Fix pool timeout overrides, defaults, and retain_connections_max quota bug by vadv · Pull Request #139 · ozontech/pg_doorman

vadv · 2026-03-01T09:03:39Z

Summary

Fix: Pool-level server_lifetime and idle_timeout overrides were silently ignored — general values were always used instead. Fixed in 6 places across 3 pool creation contexts (static pools, auth_query shared pools, dynamic pools).
Fix: idle_timeout default was 300,000,000ms (83 hours) instead of 600,000ms (10 minutes), effectively disabling idle connection cleanup.
Fix: server_lifetime default changed from 5 minutes to 20 minutes. The old value (5 min) was shorter than idle_timeout (10 min), making idle_timeout permanently inert — server_lifetime killed every connection before it could be idle for 10 minutes.
Fix: retain_connections_max quota exhaustion caused remaining=0 which was treated as "unlimited" by retain_oldest_first(), causing pools processed after quota exhaustion to lose ALL idle connections in a single retain cycle.
Fix: idle_timeout = 0 closed connections after ~1ms instead of disabling idle timeout. Now 0 means disabled, consistent with server_lifetime = 0 and PgBouncer semantics.
Fix: idle_timeout had no per-connection jitter — all connections in a pool expired simultaneously after a traffic burst, causing synchronized mass closures. Now applies the same ±20% jitter as server_lifetime.
Fix: retain_connections_max quota was unfairly distributed — HashMap iteration order is deterministic within a process, so the same pool always consumed the entire quota while other pools starved. Fixed by shuffling pool iteration order each cycle.
Fix: Retain and replenish phases used separate get_all_pools() snapshots. If POOLS was atomically updated between them (config reload, dynamic pool GC), they operated on different pool sets. Fixed by using a single snapshot.
Fix: Doc comment for retain_connections_max incorrectly stated default as 0 (unlimited); actual default is 3.
Feature: default_min_pool_size for dynamic auth_query passthrough pools — minimum backend connections maintained per dynamic user pool. Prewarmed on first pool creation, replenished by retain cycle. GC skips pools with min_pool_size > 0 to prevent race condition with retain.
Infra: make generate target for regenerating reference configs and docs. Balanced CI test partitions (@rust-4).
Version: Bumped to 3.3.2 with changelog.

How `server_lifetime` and `idle_timeout` interact

Parameter	Default	Jitter	What it measures	When checked
`server_lifetime`	20 min	±20% per connection	Time since creation	At recycle (→ new connection for next client) AND at retain (→ close idle)
`idle_timeout`	10 min	±20% per connection	Time since last use	At retain only (→ close idle). 0 = disabled.

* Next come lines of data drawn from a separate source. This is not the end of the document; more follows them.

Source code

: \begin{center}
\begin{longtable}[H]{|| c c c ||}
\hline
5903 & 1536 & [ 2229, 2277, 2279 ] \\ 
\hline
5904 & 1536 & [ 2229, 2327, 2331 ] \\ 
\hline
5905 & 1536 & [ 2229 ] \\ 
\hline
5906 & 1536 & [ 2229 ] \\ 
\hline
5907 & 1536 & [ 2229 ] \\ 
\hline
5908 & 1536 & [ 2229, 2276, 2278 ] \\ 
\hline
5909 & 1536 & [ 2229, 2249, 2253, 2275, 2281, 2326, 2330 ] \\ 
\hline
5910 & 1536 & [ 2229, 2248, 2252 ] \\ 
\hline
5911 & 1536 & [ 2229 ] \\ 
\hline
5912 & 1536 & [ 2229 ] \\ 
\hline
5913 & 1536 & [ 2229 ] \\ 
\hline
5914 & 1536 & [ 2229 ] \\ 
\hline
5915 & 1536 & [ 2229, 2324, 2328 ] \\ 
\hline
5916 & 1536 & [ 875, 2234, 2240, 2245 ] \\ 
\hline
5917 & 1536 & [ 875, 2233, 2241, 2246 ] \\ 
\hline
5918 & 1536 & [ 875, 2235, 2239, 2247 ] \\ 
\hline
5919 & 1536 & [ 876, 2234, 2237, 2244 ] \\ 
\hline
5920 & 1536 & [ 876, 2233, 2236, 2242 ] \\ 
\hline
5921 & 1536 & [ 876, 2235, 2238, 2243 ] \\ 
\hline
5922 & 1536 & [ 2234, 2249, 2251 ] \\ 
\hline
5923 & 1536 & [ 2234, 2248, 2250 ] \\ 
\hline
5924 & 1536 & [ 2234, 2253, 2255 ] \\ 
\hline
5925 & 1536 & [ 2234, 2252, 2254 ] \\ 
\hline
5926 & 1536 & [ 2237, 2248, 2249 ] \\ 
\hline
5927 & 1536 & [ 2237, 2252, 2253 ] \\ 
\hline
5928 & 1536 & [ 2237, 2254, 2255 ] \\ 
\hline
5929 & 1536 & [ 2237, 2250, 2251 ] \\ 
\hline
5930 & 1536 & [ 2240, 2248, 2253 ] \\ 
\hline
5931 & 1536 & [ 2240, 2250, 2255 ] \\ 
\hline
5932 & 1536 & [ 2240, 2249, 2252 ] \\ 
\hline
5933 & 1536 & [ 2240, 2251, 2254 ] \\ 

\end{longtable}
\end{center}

With the new defaults (20m / 10m), each serves its purpose:

idle_timeout cleans up connections sitting idle after load drops (10 min ±20%)
server_lifetime rotates long-lived connections even under constant use (20 min ±20%)

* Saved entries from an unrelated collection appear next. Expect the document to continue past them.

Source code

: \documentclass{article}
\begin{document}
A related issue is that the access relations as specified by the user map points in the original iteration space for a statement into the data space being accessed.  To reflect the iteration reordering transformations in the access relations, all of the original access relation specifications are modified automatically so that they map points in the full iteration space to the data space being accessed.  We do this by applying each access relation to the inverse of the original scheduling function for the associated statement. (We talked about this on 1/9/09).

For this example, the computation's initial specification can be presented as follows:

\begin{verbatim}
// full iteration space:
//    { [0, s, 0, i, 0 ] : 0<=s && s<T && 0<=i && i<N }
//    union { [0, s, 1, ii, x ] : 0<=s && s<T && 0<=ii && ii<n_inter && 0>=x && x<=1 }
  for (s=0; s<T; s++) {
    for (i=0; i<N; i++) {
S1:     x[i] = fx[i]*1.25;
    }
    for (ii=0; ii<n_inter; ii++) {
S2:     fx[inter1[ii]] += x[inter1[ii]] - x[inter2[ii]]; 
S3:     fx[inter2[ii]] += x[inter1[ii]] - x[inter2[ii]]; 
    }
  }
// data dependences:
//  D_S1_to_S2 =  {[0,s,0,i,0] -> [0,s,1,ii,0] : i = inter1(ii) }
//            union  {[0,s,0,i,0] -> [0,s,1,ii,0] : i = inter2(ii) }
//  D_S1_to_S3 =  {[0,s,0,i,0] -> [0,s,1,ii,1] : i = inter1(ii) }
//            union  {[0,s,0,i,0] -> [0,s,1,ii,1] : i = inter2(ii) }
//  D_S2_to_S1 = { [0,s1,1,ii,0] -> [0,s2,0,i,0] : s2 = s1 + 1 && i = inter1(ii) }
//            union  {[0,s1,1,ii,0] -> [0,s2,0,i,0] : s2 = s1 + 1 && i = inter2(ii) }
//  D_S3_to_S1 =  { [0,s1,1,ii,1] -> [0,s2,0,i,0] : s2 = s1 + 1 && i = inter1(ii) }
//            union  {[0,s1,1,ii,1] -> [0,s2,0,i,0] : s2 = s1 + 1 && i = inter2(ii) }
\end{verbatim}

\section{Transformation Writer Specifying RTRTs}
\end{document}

Note: idle_timeout only applies to connections that have been used at least once. Prewarmed/replenished connections that were never checked out by a client have recycled=None and are not subject to idle_timeout — they live until server_lifetime expires.

`default_min_pool_size` for dynamic pools

New auth_query.default_min_pool_size (default: 0) controls minimum backend connections per dynamic user pool in passthrough mode:

Prewarm: When a dynamic pool is first created, a background task spawns default_min_pool_size connections without blocking the client.
Retain cycle: Already iterates all pools via get_all_pools() — dynamic pools with min_pool_size are automatically replenished. No changes needed in retain.rs.
GC protection: Dynamic pools with min_pool_size > 0 are skipped by GC. This prevents a race condition where GC could delete a pool between retain's close and replenish phases.
Lifecycle: Prewarmed connections live until server_lifetime, then retain closes and replenishes them. Pools persist until config RELOAD or default_min_pool_size is set to 0.

Edge case	Behavior
`default_min_pool_size = 0` (default)	Current behavior preserved: no prewarm, GC removes empty pools
Backend unreachable during prewarm	`replenish()` returns 0, warn logged. GC won't delete (min > 0). Retain retries
N users × min = many connections	100 users × min=2 = 200 backend connections. Documented in fields.yaml
RELOAD with changed value	All dynamic pools destroyed, new ones created fresh (existing logic)

Details

Pool-level timeout overrides

In src/pool/mod.rs, both ServerPool::new() (controls recycle lifetime check) and PoolSettings (controls retain idle_timeout/lifetime) always used config.general.server_lifetime / config.general.idle_timeout, completely ignoring pool-level overrides.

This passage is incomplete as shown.